Mas as mulheres, freqüentemente, preferem que a reparação do dano seja o


ônus do ex-parceiro. Mesmo quando a iniciativa da separação foi da própria
mulher (ou compartilhada por ela) e não houve "infidelidade" do lado do
homem, as mulheres tendem a viver a separação como uma traição, como
uma crueldade que lhes foi feita, uma sacanagem.

Há como explicar essa diferença, mas isso, hoje, não vem ao caso. O fato é
que a conversa com Pommier foi interrompida porque eu fui assistir ao filme
de Wong Kar-wai, "Um Beijo Roubado", que acaba de estrear. Pommier, que
já tinha visto o filme na França, prometeu que ele tinha a maior relação com
nossa conversa daquela noite.
De fato, o filme de Kar-wai é uma esplêndida elegia sobre o trauma amoroso.
Os quatro personagens principais são todos inválidos da guerra das paixões.
Ficam num canto lambendo suas feridas ou saem pelo mundo afora para
esquecê-las ou cicatrizá-las, mas, de qualquer forma, para eles, um novo
amor é a tentativa de compensar um desastre passado, que os deixou sem
chaves para as portas da vida.

Para um psicanalista, é um prato cheio: confirma-se, indiretamente, a idéia de


que nos apaixonamos pelos outros porque não nos foi permitido ficar com a
mãe e ou com o pai. Todo amor corrigiria uma grande decepção amorosa,
forçada e originária, todo amor seria um paliativo contra as dores da renúncia
a nossas paixões edipianas. Ou seja, atrás de nossa vida amorosa, sempre há
um dano inicial. "Será que alguém paga um dia?", diriam as mulheres
evocadas na conversa com Pommier.

Tudo bem, mas o complexo de Édipo, que se tornou sabedoria psicológica


comum, não deixa de ser um mistério. Por que seríamos saudosos de uma
única relação que nos foi proibida para que todas as outras fossem
permitidas? Por que seríamos para sempre queixosos de uma única perda
que nos libertou e nos soltou pelo mundo?
Mais misterioso: é raro que a lembrança de nossos primeiros afetos amorosos
(com a mãe, especialmente) seja a de um idílio; em geral, ela vem junto com
a queixa de termos sido, de uma maneira ou de outra, preteridos ou mesmo
traídos.
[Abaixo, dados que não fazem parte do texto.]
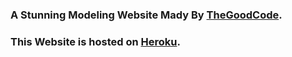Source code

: ### A Stunning Modeling Website Mady By [TheGoodCode](https://github.com/thegoodcode).

### This Website is hosted on [Heroku](https://model-1.herokuapp.com).
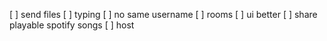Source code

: [ ] send files
[ ] typing
[ ] no same username
[ ] rooms
[ ] ui better
[ ] share playable spotify songs
[ ] host
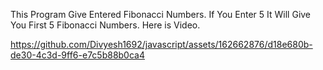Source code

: This Program Give Entered Fibonacci Numbers. If You Enter 5 It Will Give You First 5 Fibonacci Numbers.
Here is Video.


https://github.com/Divyesh1692/javascript/assets/162662876/d18e680b-de30-4c3d-9ff6-e7c5b88b0ca4

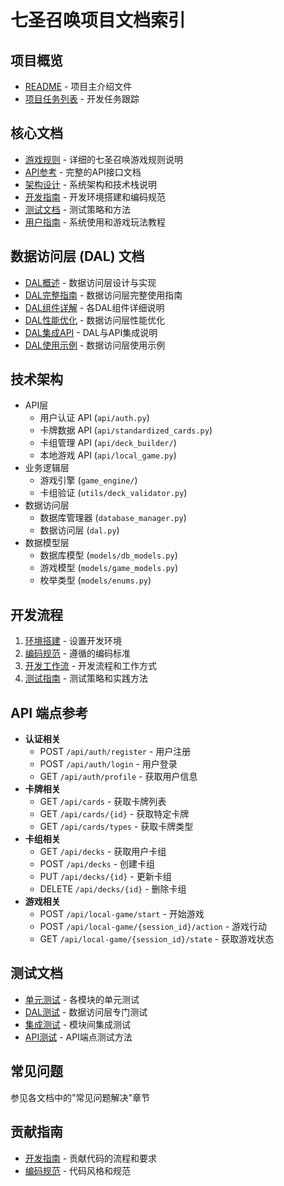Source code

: # 七圣召唤项目文档索引

## 项目概览
- [README](../readme.md) - 项目主介绍文件
- [项目任务列表](../PROJECT_TASKS.md) - 开发任务跟踪

## 核心文档
- [游戏规则](GAME_RULES.md) - 详细的七圣召唤游戏规则说明
- [API参考](API_REFERENCE.md) - 完整的API接口文档
- [架构设计](ARCHITECTURE.md) - 系统架构和技术栈说明
- [开发指南](DEVELOPMENT_GUIDE.md) - 开发环境搭建和编码规范
- [测试文档](TESTING.md) - 测试策略和方法
- [用户指南](USER_GUIDE.md) - 系统使用和游戏玩法教程

## 数据访问层 (DAL) 文档
- [DAL概述](dal_overview.md) - 数据访问层设计与实现
- [DAL完整指南](dal_complete_guide.md) - 数据访问层完整使用指南
- [DAL组件详解](dal_components.md) - 各DAL组件详细说明
- [DAL性能优化](dal_performance_optimization.md) - 数据访问层性能优化
- [DAL集成API](dal_api_integration.md) - DAL与API集成说明
- [DAL使用示例](dal_usage_examples.md) - 数据访问层使用示例

## 技术架构
- API层
  - 用户认证 API (`api/auth.py`)
  - 卡牌数据 API (`api/standardized_cards.py`)
  - 卡组管理 API (`api/deck_builder/`)
  - 本地游戏 API (`api/local_game.py`)
- 业务逻辑层
  - 游戏引擎 (`game_engine/`)
  - 卡组验证 (`utils/deck_validator.py`)
- 数据访问层
  - 数据库管理器 (`database_manager.py`)
  - 数据访问层 (`dal.py`)
- 数据模型层
  - 数据库模型 (`models/db_models.py`)
  - 游戏模型 (`models/game_models.py`)
  - 枚举类型 (`models/enums.py`)

## 开发流程
1. [环境搭建](DEVELOPMENT_GUIDE.md#环境搭建) - 设置开发环境
2. [编码规范](DEVELOPMENT_GUIDE.md#编码规范) - 遵循的编码标准
3. [开发工作流](DEVELOPMENT_GUIDE.md#开发工作流) - 开发流程和工作方式
4. [测试指南](TESTING.md) - 测试策略和实践方法

## API 端点参考
- **认证相关**
  - POST `/api/auth/register` - 用户注册
  - POST `/api/auth/login` - 用户登录
  - GET `/api/auth/profile` - 获取用户信息
- **卡牌相关**
  - GET `/api/cards` - 获取卡牌列表
  - GET `/api/cards/{id}` - 获取特定卡牌
  - GET `/api/cards/types` - 获取卡牌类型
- **卡组相关**
  - GET `/api/decks` - 获取用户卡组
  - POST `/api/decks` - 创建卡组
  - PUT `/api/decks/{id}` - 更新卡组
  - DELETE `/api/decks/{id}` - 删除卡组
- **游戏相关**
  - POST `/api/local-game/start` - 开始游戏
  - POST `/api/local-game/{session_id}/action` - 游戏行动
  - GET `/api/local-game/{session_id}/state` - 获取游戏状态

## 测试文档
- [单元测试](TESTING.md#单元测试指南) - 各模块的单元测试
- [DAL测试](TESTING.md#dal-数据访问层-测试指南) - 数据访问层专门测试
- [集成测试](TESTING.md#集成测试指南) - 模块间集成测试
- [API测试](TESTING.md#api测试方法) - API端点测试方法

## 常见问题
参见各文档中的"常见问题解决"章节

## 贡献指南
- [开发指南](DEVELOPMENT_GUIDE.md#贡献指南) - 贡献代码的流程和要求
- [编码规范](DEVELOPMENT_GUIDE.md#编码规范) - 代码风格和规范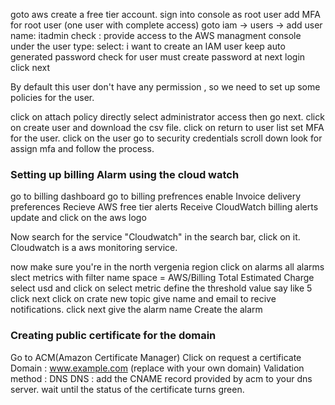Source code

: goto aws
create a free tier account.
sign into console as root user
add MFA for root user (one user with complete access)
goto iam -> users -> add user
name: itadmin
check : provide access to the AWS managment console
under the user type:
    select: i want to create an IAM user
    keep auto generated password
    check for user must create password at next login
click next

By default this user don't have any permission , so we need to set up some policies for the user.

click on attach policy directly
select administrator access then go next.
click on create user and download the csv file.
click on return to user list
set MFA for the user.
click on the user go to security credentials scroll down look for assign mfa and follow the process.

### Setting up billing Alarm using the cloud watch ###
go to billing dashboard
go to billing prefrences
enable 
    Invoice delivery preferences
    Recieve AWS free tier alerts
    Receive CloudWatch billing alerts
update and click on the aws logo

Now search for the service  "Cloudwatch" in the search bar, click on it.
Cloudwatch is a aws monitoring service.

now make sure you're in the north vergenia region
click on alarms
all alarms
slect metrics  with filter name space = AWS/Billing
    Total Estimated Charge
    select usd and click on select metric
    define the threshold value say like 5 click next
    click on crate new topic give name and email to recive notifications. click next
    give the alarm name 
    Create the alarm

### Creating public certificate for the domain ###
Go to ACM(Amazon Certificate Manager)
Click on request a certificate
Domain : www.example.com (replace with your own domain)
Validation method : DNS
DNS : add the CNAME record provided by acm to your dns server.
wait until the status of the certificate turns green.


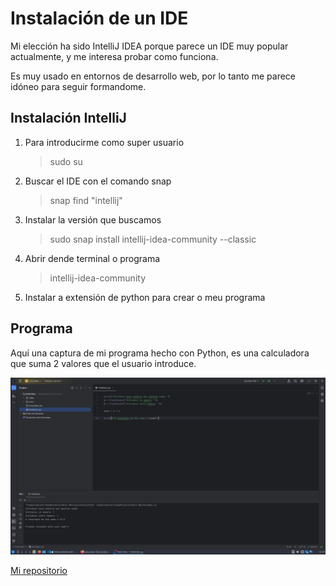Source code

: # Instalación de un IDE

Mi elección ha sido IntelliJ IDEA porque parece un IDE muy popular actualmente, y me interesa probar como funciona.

Es muy usado en entornos de desarrollo web, por lo tanto me parece idóneo para seguir formandome.

## Instalación IntelliJ 

1. Para introducirme como super usuario
    >sudo su  
1. Buscar el IDE con el comando snap
    
    > snap find "intellij"
1. Instalar la versión que buscamos
    >sudo snap install intellij-idea-community --classic 
1. Abrir dende terminal o programa
    >intellij-idea-community

5. Instalar a extensión de python para crear o meu programa 

## Programa

Aquí una captura de mi programa hecho con Python, es una calculadora que suma 2 valores que el usuario introduce. 

![Programa Python](screen.jpg)

[Mi repositorio](https://github.com/DavidOteros/CD2024)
Talvez essa lembrança queixosa seja influenciada pelo que vem
depois: a gente veria nossa primeira infância pelo prisma das dores da
autonomia, do crescimento e da separação.

Mas talvez haja algo mais, algo que nos torna feridos antes da batalha,
queixosos de ter sofrido um dano antes de qualquer amor, inclusive antes
daquela primeira relação, miticamente feliz, com a mãe. Talvez a sensação de
que fomos traídos, e não nos foi dado o que queríamos e esperávamos
anteceda o amor e suas frustrações. Talvez todos os amores, inclusive o
edipiano, sejam apenas compensações frustrantes por um dano que, aliás,
inevitavelmente, eles renovam. Mas de que dano estou falando?

De qual sensação originária de que o mundo sempre nos priva porque nunca
responde à altura de nossos pedidos?